South Korea’s plans to reform National Intelligence Service highlight ideological divisions

  • President Moon Jae-in’s Democratic Party wants to overhaul the NIS, which has faced scandals like forced confessions and plotting to rig the 2012 election
  • But opponents say a spy agency shake-up would put national security at risk amid ongoing threats from Kim Jong-un’s North Korea
South Korea
During the height of South Korea’s Cold War-era tensions with North Korea, Seoul’s intelligence agents extracted forced confessions and fabricated evidence to frame ordinary citizens as spies for its rival. More recently, the powerful spy agency plotted to rig the 2012 presidential election in favour of the conservative candidate, who advocated more hawkish policies toward Pyongyang.

After decades of weathering scandals related to the abuse of its authority, the National Intelligence Service (NIS) now faces the most dramatic shake-up in decades, amid a push for reform that has highlighted deep ideological divisions in the US-allied country over how to manage security threats from its unpredictable neighbour to the North.
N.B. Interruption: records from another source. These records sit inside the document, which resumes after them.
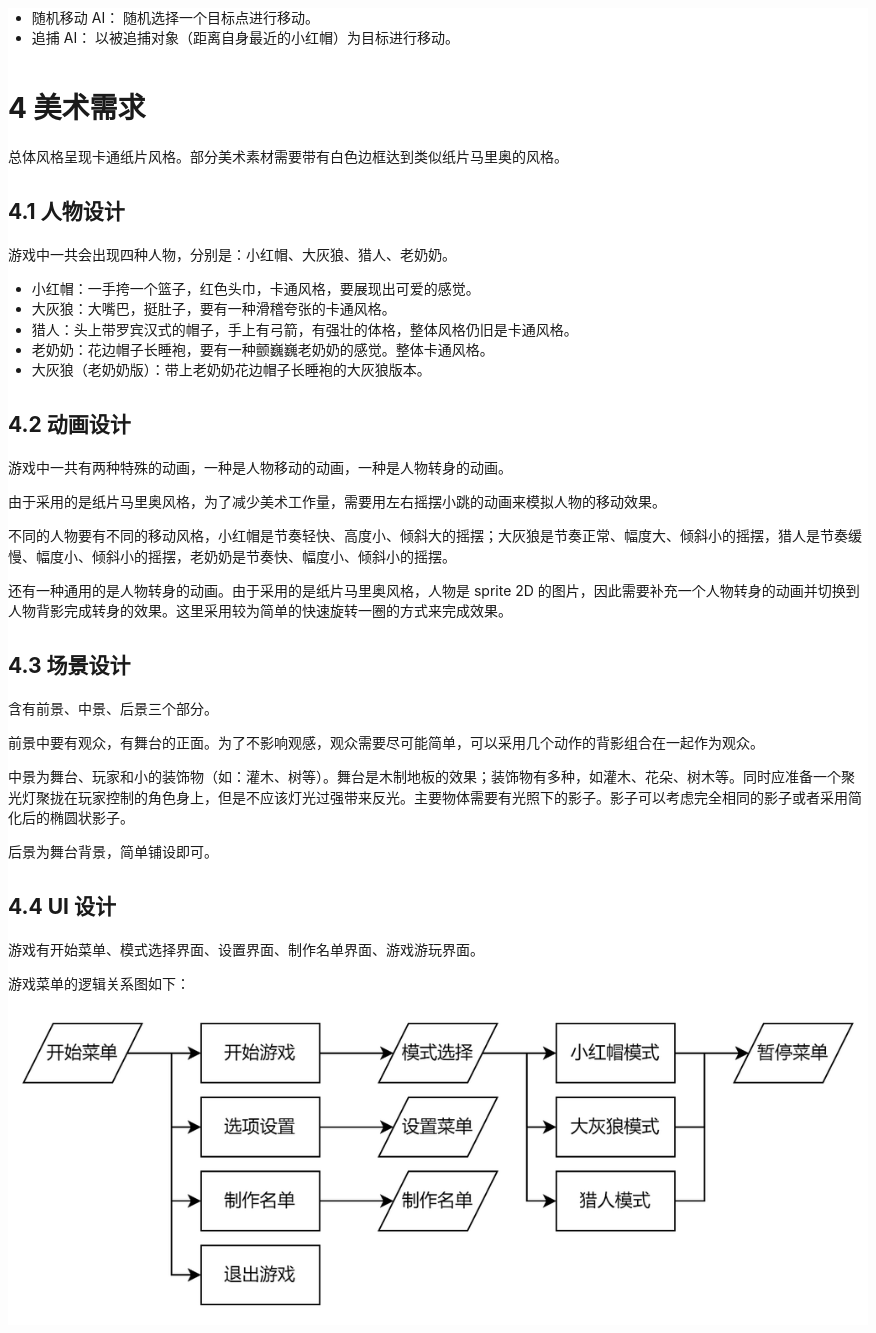 - 随机移动 AI：
  随机选择一个目标点进行移动。
- 追捕 AI：
  以被追捕对象（距离自身最近的小红帽）为目标进行移动。

# 4 美术需求

总体风格呈现卡通纸片风格。部分美术素材需要带有白色边框达到类似纸片马里奥的风格。

## 4.1 人物设计

游戏中一共会出现四种人物，分别是：小红帽、大灰狼、猎人、老奶奶。

- 小红帽：一手挎一个篮子，红色头巾，卡通风格，要展现出可爱的感觉。
- 大灰狼：大嘴巴，挺肚子，要有一种滑稽夸张的卡通风格。
- 猎人：头上带罗宾汉式的帽子，手上有弓箭，有强壮的体格，整体风格仍旧是卡通风格。
- 老奶奶：花边帽子长睡袍，要有一种颤巍巍老奶奶的感觉。整体卡通风格。
- 大灰狼（老奶奶版）：带上老奶奶花边帽子长睡袍的大灰狼版本。

## 4.2 动画设计

游戏中一共有两种特殊的动画，一种是人物移动的动画，一种是人物转身的动画。

由于采用的是纸片马里奥风格，为了减少美术工作量，需要用左右摇摆小跳的动画来模拟人物的移动效果。

不同的人物要有不同的移动风格，小红帽是节奏轻快、高度小、倾斜大的摇摆；大灰狼是节奏正常、幅度大、倾斜小的摇摆，猎人是节奏缓慢、幅度小、倾斜小的摇摆，老奶奶是节奏快、幅度小、倾斜小的摇摆。

还有一种通用的是人物转身的动画。由于采用的是纸片马里奥风格，人物是 sprite 2D 的图片，因此需要补充一个人物转身的动画并切换到人物背影完成转身的效果。这里采用较为简单的快速旋转一圈的方式来完成效果。

## 4.3 场景设计

含有前景、中景、后景三个部分。

前景中要有观众，有舞台的正面。为了不影响观感，观众需要尽可能简单，可以采用几个动作的背影组合在一起作为观众。

中景为舞台、玩家和小的装饰物（如：灌木、树等）。舞台是木制地板的效果；装饰物有多种，如灌木、花朵、树木等。同时应准备一个聚光灯聚拢在玩家控制的角色身上，但是不应该灯光过强带来反光。主要物体需要有光照下的影子。影子可以考虑完全相同的影子或者采用简化后的椭圆状影子。

后景为舞台背景，简单铺设即可。

## 4.4 UI 设计

游戏有开始菜单、模式选择界面、设置界面、制作名单界面、游戏游玩界面。

游戏菜单的逻辑关系图如下：

![img](/assets/images/Plan_Dance_With_Wolf/Pic5_MenuTree.png)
Under reforms touted by President Moon Jae-in’s centre-left Democratic Party, the NIS would be barred from carrying out surveillance and investigating “anti-state activities” in South Korea, with the agency’s role constrained to intelligence gathering overseas, including information about the secretive North. The police would take over responsibility for probing alleged North Korean spies at home.

The spy agency’s operations and budget would also come under greater oversight by the legislature and the Board of Audit and Inspection, while agents who illegally meddled in domestic politics would face tougher penalties.

North Korean leader Kim Jong-un shakes hands with Suh-hoon, at the time the head of South Korea's National Intelligence Service, in 2018. Photo: Reuters

The Democratic Party, which commands a supermajority in the National Assembly following a thumping victory in legislative elections in April, introduced a related reform bill earlier this month, following unsuccessful efforts to overhaul the spy agency during previous parliamentary sessions.

Moon, an advocate of rapprochement with North Korean leader Kim Jong-un, has emphasised the need to prevent meddling in domestic politics and break with a dark history that led the spy agency to once be viewed as a “hotbed of deep-rooted evils”.

“Loyalty to my administration will never be requested,” Moon told intelligence staff in a 2018 speech requesting support for his proposals.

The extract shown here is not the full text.